### About this task:
Every line that contains the word "reddit" should be copied from the records below.

** Input records follows **

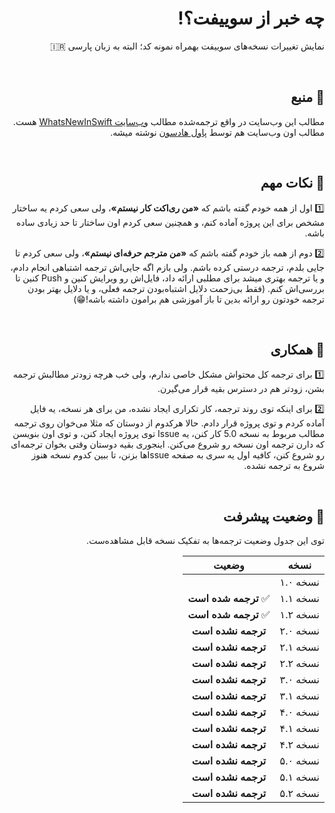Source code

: <div dir='rtl'>

# چه خبر از سوییفت؟!

نمایش تغییرات نسخه‌های سوییفت بهمراه نمونه کد؛ البته به زبان پارسی 🇮🇷

<br>

## 📖 منبع

مطالب این وب‌سایت در واقع ترجمه‌شده مطالب [وب‌سایت WhatsNewInSwift](https://www.whatsnewinswift.com/) هست. مطالب اون وب‌سایت هم توسط [پاول هادسون](https://twitter.com/twostraws) نوشته میشه.

<br>

## 🤪 نکات مهم

1️⃣ اول از همه خودم گفته باشم که **«من ری‌اکت کار نیستم»**، ولی سعی کردم یه ساختار مشخص برای این پروژه آماده کنم، و همچنین سعی کردم اون ساختار تا حد زیادی ساده باشه.

2️⃣ دوم از همه باز خودم گفته باشم که **«من مترجم حرفه‌ای نیستم»**، ولی سعی کردم تا جایی بلدم، ترجمه درستی کرده باشم. ولی بازم اگه جایی‌اش ترجمه اشتباهی انجام دادم، و یا ترجمه بهتری میشد برای مطلبی ارائه داد، فایل‌اش رو ویرایش کنین و Push کنین تا بررسی‌اش کنم. (فقط بی‌زحمت دلایل اشتباه‌بودن ترجمه فعلی، و یا دلایل بهتر بودن ترجمه خودتون رو ارائه بدین تا باز آموزشی هم برامون داشته باشه!😁)

<br>

## 🤝 همکاری

1️⃣ برای ترجمه کل محتواش مشکل خاصی ندارم، ولی خب هرچه زودتر مطالبش ترجمه بشن، زودتر هم در دسترس بقیه قرار می‌گیرن. 

2️⃣ برای اینکه توی روند ترجمه، کار تکراری ایجاد نشده، من برای هر نسخه، یه فایل آماده کردم و توی پروژه قرار دادم. حالا هرکدوم از دوستان که مثلا می‌خوان روی ترجمه مطالب مربوط به نسخه 5.0 کار کنن، یه Issue توی پروژه ایجاد کنن، و توی اون بنویسن که دارن ترجمه اون نسخه رو شروع می‌کنن. اینجوری بقیه دوستان وقتی بخوان ترجمه‌ای رو شروع کنن، کافیه اول یه سری به صفحه Issueها بزنن، تا ببین کدوم نسخه هنوز شروع به ترجمه نشده.

<br>

## 📏 وضعیت پیشرفت

توی این جدول وضعیت ترجمه‌ها به تفکیک نسخه قابل مشاهده‌ست.

| نسخه        | وضعیت           |
|:-------------:|:-------------:|
| نسخه ۱.۰ ||
| نسخه ۱.۱ | ✅ **ترجمه شده است**|
| نسخه ۱.۲ | ✅ **ترجمه شده است**|
| نسخه ۲.۰ | **ترجمه نشده است**|
| نسخه ۲.۱ | **ترجمه نشده است**|
| نسخه ۲.۲ | **ترجمه نشده است**|
| نسخه ۳.۰ | **ترجمه نشده است**|
| نسخه ۳.۱ | **ترجمه نشده است**|
| نسخه ۴.۰ | **ترجمه نشده است**|
| نسخه ۴.۱ | **ترجمه نشده است**|
| نسخه ۴.۲ | **ترجمه نشده است**|
| نسخه ۵.۰ | **ترجمه نشده است**|
| نسخه ۵.۱ | **ترجمه نشده است**|
| نسخه ۵.۲ | **ترجمه نشده است**|

</div>
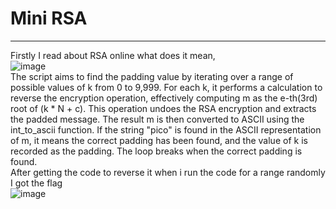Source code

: # Mini RSA
---

Firstly I read about RSA online what does it mean,\
![image](https://github.com/Bg652/ctf/assets/144695497/b8dfd592-8eea-491f-90e9-5ce888936554)\
The script aims to find the padding value by iterating over a range of possible values of k from 0 to 9,999. For each k, it performs a calculation to reverse the encryption operation, effectively computing m as the e-th(3rd) root of (k * N + c). This operation undoes the RSA encryption and extracts the padded message. The result m is then converted to ASCII using the int_to_ascii function. If the string "pico" is found in the ASCII representation of m, it means the correct padding has been found, and the value of k is recorded as the padding. The loop breaks when the correct padding is found.\
After getting the code to reverse it when i run the code for a range randomly I got the flag\
![image](https://github.com/Bg652/ctf/assets/144695497/4be08216-feda-4b15-a0ad-d6bb71a9ffa8)



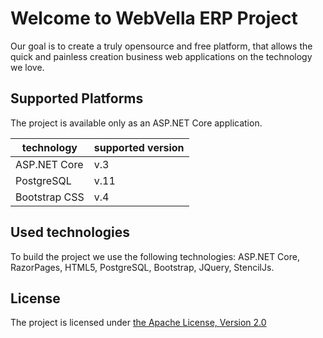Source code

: ﻿<!--{"sort_order":1, "name": "overview", "label": "Overview"}-->
# Welcome to WebVella ERP Project

Our goal is to create a truly opensource and free platform, that allows the quick and painless creation business web applications on the technology we love. 

## Supported Platforms

The project is available only as an ASP.NET Core application.

| technology | supported version |
|------------|-------------------|
| ASP.NET Core | v.3 |
| PostgreSQL | v.11 |
| Bootstrap CSS | v.4 |

## Used technologies

To build the project we use the following technologies: ASP.NET Core, RazorPages, HTML5, PostgreSQL, Bootstrap, JQuery, StencilJs.

## License

The project is licensed under [the Apache License, Version 2.0](http://www.apache.org/licenses/LICENSE-2.0)
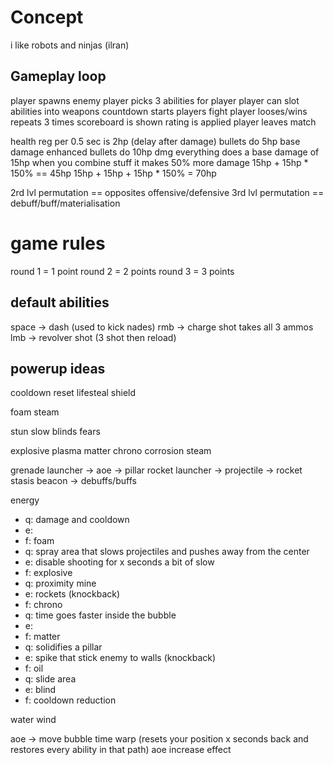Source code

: # Concept
i like robots and ninjas (ilran)


## Gameplay loop
player spawns
enemy player picks 3 abilities for player
player can slot abilities into weapons
countdown starts
players fight
player looses/wins
repeats 3 times
scoreboard is shown
rating is applied
player leaves match


health reg per 0.5 sec is 2hp (delay after damage)
bullets do 5hp base damage
enhanced bullets do 10hp dmg
everything does a base damage of 15hp
when you combine stuff it makes 50% more damage
15hp + 15hp * 150% == 45hp
15hp + 15hp + 15hp * 150% = 70hp

2rd lvl permutation == opposites offensive/defensive
3rd lvl permutation == debuff/buff/materialisation

# game rules
round 1 = 1 point
round 2 = 2 points
round 3 = 3 points


## default abilities
space -> dash (used to kick nades)
rmb -> charge shot takes all 3 ammos
lmb -> revolver shot (3 shot then reload) 


## powerup ideas
cooldown reset
lifesteal 
shield






foam
steam



stun
slow
blinds
fears





explosive
plasma
matter
chrono
corrosion
steam



grenade launcher -> aoe -> pillar
rocket launcher -> projectile -> rocket
stasis beacon -> debuffs/buffs

energy
  - q: damage and cooldown 
  - e: 
  - f:
foam 
  - q: spray area that slows projectiles and pushes away from the center
  - e: disable shooting for x seconds a bit of slow
  - f:
explosive
  - q: proximity mine
  - e: rockets (knockback)
  - f:
chrono
  - q: time goes faster inside the bubble
  - e: 
  - f:
matter 
  - q: solidifies a pillar
  - e: spike that stick enemy to walls (knockback)
  - f:
oil 
  - q: slide area
  - e: blind
  - f: cooldown reduction



water
wind




aoe -> move bubble
time warp (resets your position x seconds back and restores every ability in that path)
aoe increase effect
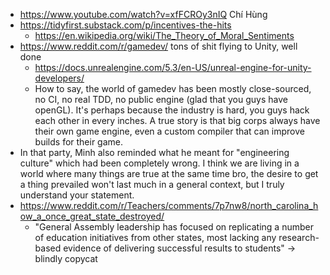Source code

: - https://www.youtube.com/watch?v=xfFCROy3nIQ Chí Hùng
- https://tidyfirst.substack.com/p/incentives-the-hits
	- https://en.wikipedia.org/wiki/The_Theory_of_Moral_Sentiments
- https://www.reddit.com/r/gamedev/ tons of shit flying to Unity, well done
	- https://docs.unrealengine.com/5.3/en-US/unreal-engine-for-unity-developers/
	- How to say, the world of gamedev has been mostly close-sourced, no CI, no real TDD, no public engine (glad that you guys have openGL). It's perhaps because the industry is hard, you guys hack each other in every inches. A true story is that big corps always have their own game engine, even a custom compiler that can improve builds for their game.
- In that party, Minh also reminded what he meant for "engineering culture" which had been completely wrong. I think we are living in a world where many things are true at the same time bro, the desire to get a thing prevailed won't last much in a general context, but I truly understand your statement.
- https://www.reddit.com/r/Teachers/comments/7p7nw8/north_carolina_how_a_once_great_state_destroyed/
	- "General Assembly leadership has focused on replicating a number of education initiatives from other states, most lacking any research-based evidence of delivering successful results to students" -> blindly copycat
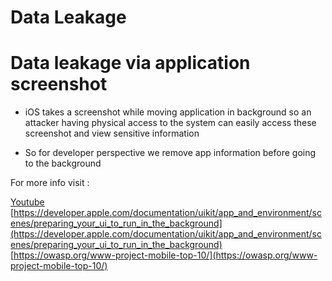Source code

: # Data Leakage

# Data leakage via application screenshot
- iOS takes a screenshot while moving application in background so an attacker having physical access to the system can easily access these screenshot and view sensitive information 

- So for developer perspective we remove app information before going to the background 

For more info visit : 

[Youtube](https://youtu.be/Z_MLxHNlebw)
[https://developer.apple.com/documentation/uikit/app_and_environment/scenes/preparing_your_ui_to_run_in_the_background](https://developer.apple.com/documentation/uikit/app_and_environment/scenes/preparing_your_ui_to_run_in_the_background)
[https://owasp.org/www-project-mobile-top-10/](https://owasp.org/www-project-mobile-top-10/)
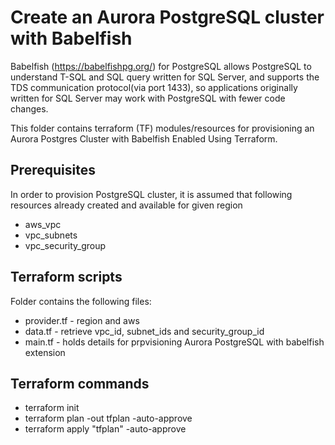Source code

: # Create an Aurora PostgreSQL cluster with Babelfish
Babelfish (https://babelfishpg.org/) for PostgreSQL allows PostgreSQL to understand T-SQL and 
SQL query written for SQL Server, and supports the TDS communication protocol(via port 1433),
so applications originally written for SQL Server may work with PostgreSQL with fewer 
code changes.

This folder contains terraform (TF) modules/resources for provisioning an Aurora Postgres 
Cluster with Babelfish Enabled Using Terraform.

## Prerequisites
In order to provision PostgreSQL cluster, it is assumed that following resources already created 
and available for given region
- aws_vpc
- vpc_subnets
- vpc_security_group

## Terraform scripts
Folder contains the following files:
- provider.tf - region and aws
- data.tf - retrieve vpc_id, subnet_ids and security_group_id
- main.tf - holds details for prpvisioning Aurora PostgreSQL with babelfish extension

## Terraform commands
- terraform init
- terraform plan -out tfplan -auto-approve
- terraform apply "tfplan" -auto-approve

** End of Input records **

### Expected answer:
- https://www.reddit.com/r/gamedev/ tons of shit flying to Unity, well done
- https://www.reddit.com/r/Teachers/comments/7p7nw8/north_carolina_how_a_once_great_state_destroyed/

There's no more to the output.